私の豊かな人生経験をフル活用し、精巧な実験器具をつくりました。名づけて「ウルトラ・ マグネット・リアクション・システム」。強力磁石を糸でつるし、ユラユラしないように片側にカベを立てるという優れものです。
ウルトラ・マグネット・リアクション・システム(略して UMRS)
やってみよう
磁石がピタッと静止したのを確認し、土器片を近づけてみます。するとやはり、磁石が土器に吸い寄せられることがはっきり分かりました。
土器を近づけると…
くっついた!
なにかを磁石に近づけるというのはたぶん、小学生のころ以来なかったでしょう。でも、そのとき習ったのは、磁石が反応するのは「鉄」であって、他のものにはくっつかないということだったはず。
ましてや「土器」に磁石を近づけるという、大の大人がやるべきでないおバカな感じが、ますます私たちに火をつけ、さらにいろんな土器で試してみたのでした。
実験結果
実験対象となったのは、沖縄県北谷町文化係のそこらへんにあった土器たちで、年代・種類いろいろです。「能力者」を特定するためにも、実験者も交代しながら実験を進めたところ、なんとも驚きの結果が得られたのでした(ちなみに、「能力者」は 1 人もいなかったと思われました)。
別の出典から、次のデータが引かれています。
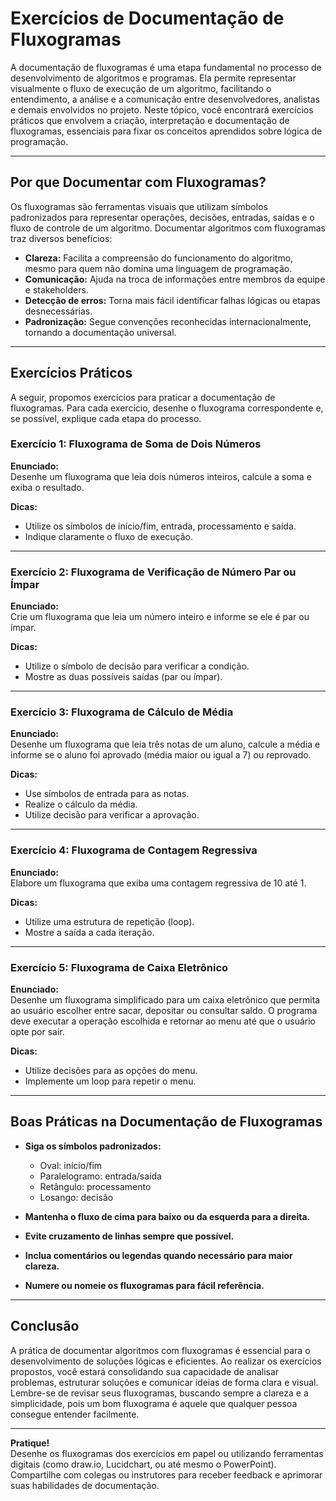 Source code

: # Exercícios de Documentação de Fluxogramas

A documentação de fluxogramas é uma etapa fundamental no processo de desenvolvimento de algoritmos e programas. Ela permite representar visualmente o fluxo de execução de um algoritmo, facilitando o entendimento, a análise e a comunicação entre desenvolvedores, analistas e demais envolvidos no projeto. Neste tópico, você encontrará exercícios práticos que envolvem a criação, interpretação e documentação de fluxogramas, essenciais para fixar os conceitos aprendidos sobre lógica de programação.

---

## Por que Documentar com Fluxogramas?

Os fluxogramas são ferramentas visuais que utilizam símbolos padronizados para representar operações, decisões, entradas, saídas e o fluxo de controle de um algoritmo. Documentar algoritmos com fluxogramas traz diversos benefícios:

- **Clareza:** Facilita a compreensão do funcionamento do algoritmo, mesmo para quem não domina uma linguagem de programação.
- **Comunicação:** Ajuda na troca de informações entre membros da equipe e stakeholders.
- **Detecção de erros:** Torna mais fácil identificar falhas lógicas ou etapas desnecessárias.
- **Padronização:** Segue convenções reconhecidas internacionalmente, tornando a documentação universal.

---

## Exercícios Práticos

A seguir, propomos exercícios para praticar a documentação de fluxogramas. Para cada exercício, desenhe o fluxograma correspondente e, se possível, explique cada etapa do processo.

### Exercício 1: Fluxograma de Soma de Dois Números

**Enunciado:**  
Desenhe um fluxograma que leia dois números inteiros, calcule a soma e exiba o resultado.

**Dicas:**
- Utilize os símbolos de início/fim, entrada, processamento e saída.
- Indique claramente o fluxo de execução.

---

### Exercício 2: Fluxograma de Verificação de Número Par ou Ímpar

**Enunciado:**  
Crie um fluxograma que leia um número inteiro e informe se ele é par ou ímpar.

**Dicas:**
- Utilize o símbolo de decisão para verificar a condição.
- Mostre as duas possíveis saídas (par ou ímpar).

---

### Exercício 3: Fluxograma de Cálculo de Média

**Enunciado:**  
Desenhe um fluxograma que leia três notas de um aluno, calcule a média e informe se o aluno foi aprovado (média maior ou igual a 7) ou reprovado.

**Dicas:**
- Use símbolos de entrada para as notas.
- Realize o cálculo da média.
- Utilize decisão para verificar a aprovação.

---

### Exercício 4: Fluxograma de Contagem Regressiva

**Enunciado:**  
Elabore um fluxograma que exiba uma contagem regressiva de 10 até 1.

**Dicas:**
- Utilize uma estrutura de repetição (loop).
- Mostre a saída a cada iteração.

---

### Exercício 5: Fluxograma de Caixa Eletrônico

**Enunciado:**  
Desenhe um fluxograma simplificado para um caixa eletrônico que permita ao usuário escolher entre sacar, depositar ou consultar saldo. O programa deve executar a operação escolhida e retornar ao menu até que o usuário opte por sair.

**Dicas:**
- Utilize decisões para as opções do menu.
- Implemente um loop para repetir o menu.

---

## Boas Práticas na Documentação de Fluxogramas

- **Siga os símbolos padronizados:**  
  - Oval: início/fim  
  - Paralelogramo: entrada/saída  
  - Retângulo: processamento  
  - Losango: decisão

- **Mantenha o fluxo de cima para baixo ou da esquerda para a direita.**
- **Evite cruzamento de linhas sempre que possível.**
- **Inclua comentários ou legendas quando necessário para maior clareza.**
- **Numere ou nomeie os fluxogramas para fácil referência.**

---

## Conclusão

A prática de documentar algoritmos com fluxogramas é essencial para o desenvolvimento de soluções lógicas e eficientes. Ao realizar os exercícios propostos, você estará consolidando sua capacidade de analisar problemas, estruturar soluções e comunicar ideias de forma clara e visual. Lembre-se de revisar seus fluxogramas, buscando sempre a clareza e a simplicidade, pois um bom fluxograma é aquele que qualquer pessoa consegue entender facilmente.

---

**Pratique!**  
Desenhe os fluxogramas dos exercícios em papel ou utilizando ferramentas digitais (como draw.io, Lucidchart, ou até mesmo o PowerPoint). Compartilhe com colegas ou instrutores para receber feedback e aprimorar suas habilidades de documentação.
【反応があったもの】 ※同じ仲間でも反応がないものはある。
・縄文土器(曾畑式・室川下層式・船元式・大山式など)
・貝塚後期土器(入来式・大当原式・アカジャンガー式など)
・グスク土器
・カムィヤキ
・沖縄産陶器(無釉)
・瓦
・中国製陶器(北谷沖で沈没したインディアンオーク号の遺物)
・手作り灰皿(地元のクチャという土で最近つくったヤツ)
【反応がなかったもの】
・北谷でみつかった「亀ヶ岡系土器」
・信楽焼の大便器
・磁器
漢字だけ見るといかにもくっつきそうなのは磁器ですが、磁器の原料は「磁石(じせき)」 であって、「磁石(じしゃく)」とはまったく関係ないという、なんだかややこしいことも認識しました。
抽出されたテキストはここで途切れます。